This is an image registration problem. The general strategy is: Have a known example, or some kind of prior on the data. Fit your data to the example, or fit the example to your data. It helps if your data is roughly aligned in the first place. Here's a rough and ready approach, "the dumbest thing that could possibly work": Start with five toe coordinates in roughly the place you expect. With each one, iteratively climb to the top of the hill. i.e. given current position, move to maximum neighbouring pixel, if its value is greater than current pixel. Stop when your toe coordinates have stopped moving. To counteract the orientation problem, you could have 8 or so initial settings for the basic directions (North, North East, etc). Run each one individually and throw away any results where two or more toes end up at the same pixel. I'll think about this some more, but this kind of thing is still being researched in image processing - there are no right answers! Slightly more complex idea: (weighted) K-means clustering. It's not that bad. Start with five toe coordinates, but now these are "cluster centres". Then iterate until convergence: Assign each pixel to the closest cluster (just make a list for each cluster). Calculate the center of mass of each cluster. For each cluster, this is: Sum(coordinate * intensity value)/Sum(coordinate) Move each cluster to the new centre of mass. This method will almost certainly give much better results, and you get the mass of each cluster which may help in identifying the toes. (Again, you've specified the number of clusters up front. With clustering you have to specify the density one way or another: Either choose the number of clusters, appropriate in this case, or choose a cluster radius and see how many you end up with. An example of the latter is mean-shift.) Sorry about the lack of implementation details or other specifics. I would code this up but I've got a deadline. If nothing else has worked by next week let me know and I'll give it a shot.
Using persistent homology to analyze your data set I get the following result (click to enlarge): This is the 2D-version of the peak detection method described in this SO answer. The above figure simply shows 0-dimensional persistent homology classes sorted by persistence. I did upscale the original dataset by a factor of 2 using scipy.misc.imresize(). However, note that I did consider the four paws as one dataset; splitting it into four would make the problem easier. Methodology. The idea behind this quite simple: Consider the function graph of the function that assigns each pixel its level. It looks like this: Now consider a water level at height 255 that continuously descents to lower levels. At local maxima islands pop up (birth). At saddle points two islands merge; we consider the lower island to be merged to the higher island (death). The so-called persistence diagram (of the 0-th dimensional homology classes, our islands) depicts death- over birth-values of all islands: The persistence of an island is then the difference between the birth- and death-level; the vertical distance of a dot to the grey main diagonal. The figure labels the islands by decreasing persistence. The very first picture shows the locations of births of the islands. This method not only gives the local maxima but also quantifies their "significance" by the above mentioned persistence. One would then filter out all islands with a too low persistence. However, in your example every island (i.e., every local maximum) is a peak you look for. Python code can be found here.

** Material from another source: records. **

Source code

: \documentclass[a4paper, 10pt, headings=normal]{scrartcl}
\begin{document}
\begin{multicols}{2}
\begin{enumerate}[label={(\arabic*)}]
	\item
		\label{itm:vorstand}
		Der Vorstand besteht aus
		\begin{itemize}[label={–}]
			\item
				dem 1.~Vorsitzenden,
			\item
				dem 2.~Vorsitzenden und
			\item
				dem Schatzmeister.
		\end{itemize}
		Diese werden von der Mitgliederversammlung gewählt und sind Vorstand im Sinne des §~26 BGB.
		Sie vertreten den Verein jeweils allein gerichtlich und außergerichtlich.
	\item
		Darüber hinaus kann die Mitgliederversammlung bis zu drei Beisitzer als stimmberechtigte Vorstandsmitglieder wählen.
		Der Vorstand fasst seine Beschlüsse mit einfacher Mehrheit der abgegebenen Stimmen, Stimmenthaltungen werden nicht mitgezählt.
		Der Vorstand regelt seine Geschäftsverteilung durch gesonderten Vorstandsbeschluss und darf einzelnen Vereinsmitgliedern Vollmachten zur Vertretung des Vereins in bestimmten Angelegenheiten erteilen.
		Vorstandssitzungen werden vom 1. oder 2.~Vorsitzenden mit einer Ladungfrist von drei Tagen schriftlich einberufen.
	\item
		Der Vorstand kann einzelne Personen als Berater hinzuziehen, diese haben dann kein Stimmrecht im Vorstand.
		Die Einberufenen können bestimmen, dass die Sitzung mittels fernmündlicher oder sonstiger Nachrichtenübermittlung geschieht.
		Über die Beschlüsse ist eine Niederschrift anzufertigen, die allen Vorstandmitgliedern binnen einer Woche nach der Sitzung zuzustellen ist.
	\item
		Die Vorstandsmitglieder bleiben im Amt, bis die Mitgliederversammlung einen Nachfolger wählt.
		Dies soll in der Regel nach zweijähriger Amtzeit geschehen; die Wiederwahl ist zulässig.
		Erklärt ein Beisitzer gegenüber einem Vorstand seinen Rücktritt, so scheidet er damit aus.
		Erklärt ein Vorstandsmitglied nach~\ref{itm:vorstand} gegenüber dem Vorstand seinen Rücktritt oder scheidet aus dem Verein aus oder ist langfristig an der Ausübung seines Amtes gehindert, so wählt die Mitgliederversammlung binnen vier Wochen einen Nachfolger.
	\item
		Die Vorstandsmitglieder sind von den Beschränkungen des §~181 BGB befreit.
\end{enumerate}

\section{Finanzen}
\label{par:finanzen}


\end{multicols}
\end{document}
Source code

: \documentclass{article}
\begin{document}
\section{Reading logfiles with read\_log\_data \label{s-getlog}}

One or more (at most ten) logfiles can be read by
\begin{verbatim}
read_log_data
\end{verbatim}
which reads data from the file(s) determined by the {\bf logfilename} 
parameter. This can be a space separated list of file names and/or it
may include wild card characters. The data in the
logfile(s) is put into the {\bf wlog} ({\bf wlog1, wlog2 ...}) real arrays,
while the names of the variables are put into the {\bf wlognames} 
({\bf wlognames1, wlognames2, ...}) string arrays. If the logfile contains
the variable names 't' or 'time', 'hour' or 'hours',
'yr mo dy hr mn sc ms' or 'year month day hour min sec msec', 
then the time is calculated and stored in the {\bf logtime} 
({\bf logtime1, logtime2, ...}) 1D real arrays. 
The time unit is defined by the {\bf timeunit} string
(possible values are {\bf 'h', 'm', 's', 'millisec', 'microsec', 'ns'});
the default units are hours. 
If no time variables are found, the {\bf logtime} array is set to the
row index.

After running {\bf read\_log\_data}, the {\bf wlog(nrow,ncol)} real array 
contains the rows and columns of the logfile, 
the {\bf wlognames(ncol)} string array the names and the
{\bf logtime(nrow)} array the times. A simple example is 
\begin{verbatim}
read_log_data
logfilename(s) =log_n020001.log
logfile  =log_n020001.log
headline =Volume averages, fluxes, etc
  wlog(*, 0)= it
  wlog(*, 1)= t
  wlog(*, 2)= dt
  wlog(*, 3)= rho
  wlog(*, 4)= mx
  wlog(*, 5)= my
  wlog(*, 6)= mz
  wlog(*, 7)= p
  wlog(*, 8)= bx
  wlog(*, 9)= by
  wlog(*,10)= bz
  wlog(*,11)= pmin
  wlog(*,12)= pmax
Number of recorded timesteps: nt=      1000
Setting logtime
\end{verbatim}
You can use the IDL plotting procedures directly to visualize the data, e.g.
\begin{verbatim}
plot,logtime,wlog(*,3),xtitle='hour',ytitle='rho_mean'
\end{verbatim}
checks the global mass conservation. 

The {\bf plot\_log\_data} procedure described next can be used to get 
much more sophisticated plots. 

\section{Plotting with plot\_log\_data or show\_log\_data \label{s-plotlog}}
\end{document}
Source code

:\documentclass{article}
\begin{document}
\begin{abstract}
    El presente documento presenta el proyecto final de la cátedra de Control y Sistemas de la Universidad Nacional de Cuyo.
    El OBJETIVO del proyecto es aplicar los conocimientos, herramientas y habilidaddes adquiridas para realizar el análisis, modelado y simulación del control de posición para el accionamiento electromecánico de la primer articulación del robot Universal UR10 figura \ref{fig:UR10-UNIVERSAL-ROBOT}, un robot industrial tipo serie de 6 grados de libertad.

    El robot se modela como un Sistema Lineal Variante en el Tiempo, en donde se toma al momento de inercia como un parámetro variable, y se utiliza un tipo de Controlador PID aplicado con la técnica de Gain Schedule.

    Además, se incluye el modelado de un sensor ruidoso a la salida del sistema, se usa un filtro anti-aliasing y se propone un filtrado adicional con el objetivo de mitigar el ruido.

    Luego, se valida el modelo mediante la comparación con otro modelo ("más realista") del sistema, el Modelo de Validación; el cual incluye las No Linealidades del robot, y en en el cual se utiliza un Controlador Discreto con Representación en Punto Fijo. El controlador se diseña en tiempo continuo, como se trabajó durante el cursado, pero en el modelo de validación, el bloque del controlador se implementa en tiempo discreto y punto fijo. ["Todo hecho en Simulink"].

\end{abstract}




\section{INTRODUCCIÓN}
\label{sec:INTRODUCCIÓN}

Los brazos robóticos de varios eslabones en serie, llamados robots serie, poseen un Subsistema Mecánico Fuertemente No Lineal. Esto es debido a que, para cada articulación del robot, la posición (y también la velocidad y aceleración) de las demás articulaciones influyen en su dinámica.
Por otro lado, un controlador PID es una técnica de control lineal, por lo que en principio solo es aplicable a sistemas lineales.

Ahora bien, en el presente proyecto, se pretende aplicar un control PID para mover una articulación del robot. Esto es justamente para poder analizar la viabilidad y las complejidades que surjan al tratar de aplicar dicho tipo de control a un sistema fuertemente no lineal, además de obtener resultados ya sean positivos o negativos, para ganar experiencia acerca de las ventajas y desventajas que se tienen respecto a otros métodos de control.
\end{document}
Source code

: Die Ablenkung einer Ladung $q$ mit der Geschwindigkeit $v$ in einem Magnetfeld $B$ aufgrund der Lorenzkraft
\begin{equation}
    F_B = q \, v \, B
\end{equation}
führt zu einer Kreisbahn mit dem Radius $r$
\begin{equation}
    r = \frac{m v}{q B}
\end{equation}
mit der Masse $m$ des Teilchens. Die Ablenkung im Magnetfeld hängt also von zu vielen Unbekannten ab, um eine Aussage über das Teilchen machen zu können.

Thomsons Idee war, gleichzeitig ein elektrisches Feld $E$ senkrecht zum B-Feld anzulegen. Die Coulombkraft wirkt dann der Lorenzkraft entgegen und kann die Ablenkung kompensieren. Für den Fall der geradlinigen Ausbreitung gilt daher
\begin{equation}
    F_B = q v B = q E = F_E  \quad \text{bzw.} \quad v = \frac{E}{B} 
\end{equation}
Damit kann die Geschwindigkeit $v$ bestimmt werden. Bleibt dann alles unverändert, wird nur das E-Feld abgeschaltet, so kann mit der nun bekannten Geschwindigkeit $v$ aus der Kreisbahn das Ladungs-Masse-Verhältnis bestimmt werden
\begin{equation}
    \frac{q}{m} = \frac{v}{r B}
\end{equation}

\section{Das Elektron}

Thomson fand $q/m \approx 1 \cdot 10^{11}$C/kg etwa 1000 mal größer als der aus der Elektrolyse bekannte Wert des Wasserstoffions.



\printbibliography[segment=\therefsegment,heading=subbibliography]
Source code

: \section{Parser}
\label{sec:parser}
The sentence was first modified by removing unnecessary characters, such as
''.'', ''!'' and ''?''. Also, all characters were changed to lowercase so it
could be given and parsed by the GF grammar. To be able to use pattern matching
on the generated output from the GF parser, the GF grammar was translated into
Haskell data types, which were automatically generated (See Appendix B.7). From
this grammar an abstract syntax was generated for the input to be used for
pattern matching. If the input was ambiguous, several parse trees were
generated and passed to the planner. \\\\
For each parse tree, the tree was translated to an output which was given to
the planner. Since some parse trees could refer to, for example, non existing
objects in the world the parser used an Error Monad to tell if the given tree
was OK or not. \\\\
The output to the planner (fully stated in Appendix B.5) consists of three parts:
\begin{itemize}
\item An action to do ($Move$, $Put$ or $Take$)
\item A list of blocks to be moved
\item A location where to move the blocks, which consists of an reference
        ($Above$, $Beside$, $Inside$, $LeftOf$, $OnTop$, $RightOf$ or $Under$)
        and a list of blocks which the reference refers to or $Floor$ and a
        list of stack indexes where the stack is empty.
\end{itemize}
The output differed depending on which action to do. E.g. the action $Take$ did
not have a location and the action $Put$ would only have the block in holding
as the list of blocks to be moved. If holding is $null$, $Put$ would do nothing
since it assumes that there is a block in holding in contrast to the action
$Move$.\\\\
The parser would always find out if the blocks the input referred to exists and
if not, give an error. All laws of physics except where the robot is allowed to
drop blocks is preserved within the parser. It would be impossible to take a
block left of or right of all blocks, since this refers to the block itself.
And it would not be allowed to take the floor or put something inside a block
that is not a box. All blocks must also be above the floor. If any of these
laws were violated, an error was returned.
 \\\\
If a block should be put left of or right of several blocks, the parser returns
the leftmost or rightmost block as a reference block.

This problem has been studied in some depth by physicists. There is a good implementation in ROOT. Look at the TSpectrum classes (especially TSpectrum2 for your case) and the documentation for them. References: M.Morhac et al.: Background elimination methods for multidimensional coincidence gamma-ray spectra. Nuclear Instruments and Methods in Physics Research A 401 (1997) 113-132. M.Morhac et al.: Efficient one- and two-dimensional Gold deconvolution and its application to gamma-ray spectra decomposition. Nuclear Instruments and Methods in Physics Research A 401 (1997) 385-408. M.Morhac et al.: Identification of peaks in multidimensional coincidence gamma-ray spectra. Nuclear Instruments and Methods in Research Physics A 443(2000), 108-125. ...and for those who don't have access to a subscription to NIM: Spectrum.doc SpectrumDec.ps.gz SpectrumSrc.ps.gz SpectrumBck.ps.gz
I'm sure you have enough to go on by now, but I can't help but suggest using the k-means clustering method. k-means is an unsupervised clustering algorithm which will take you data (in any number of dimensions - I happen to do this in 3D) and arrange it into k clusters with distinct boundaries. It's nice here because you know exactly how many toes these canines (should) have. Additionally, it's implemented in Scipy which is really nice (http://docs.scipy.org/doc/scipy/reference/cluster.vq.html). Here's an example of what it can do to spatially resolve 3D clusters: What you want to do is a bit different (2D and includes pressure values), but I still think you could give it a shot.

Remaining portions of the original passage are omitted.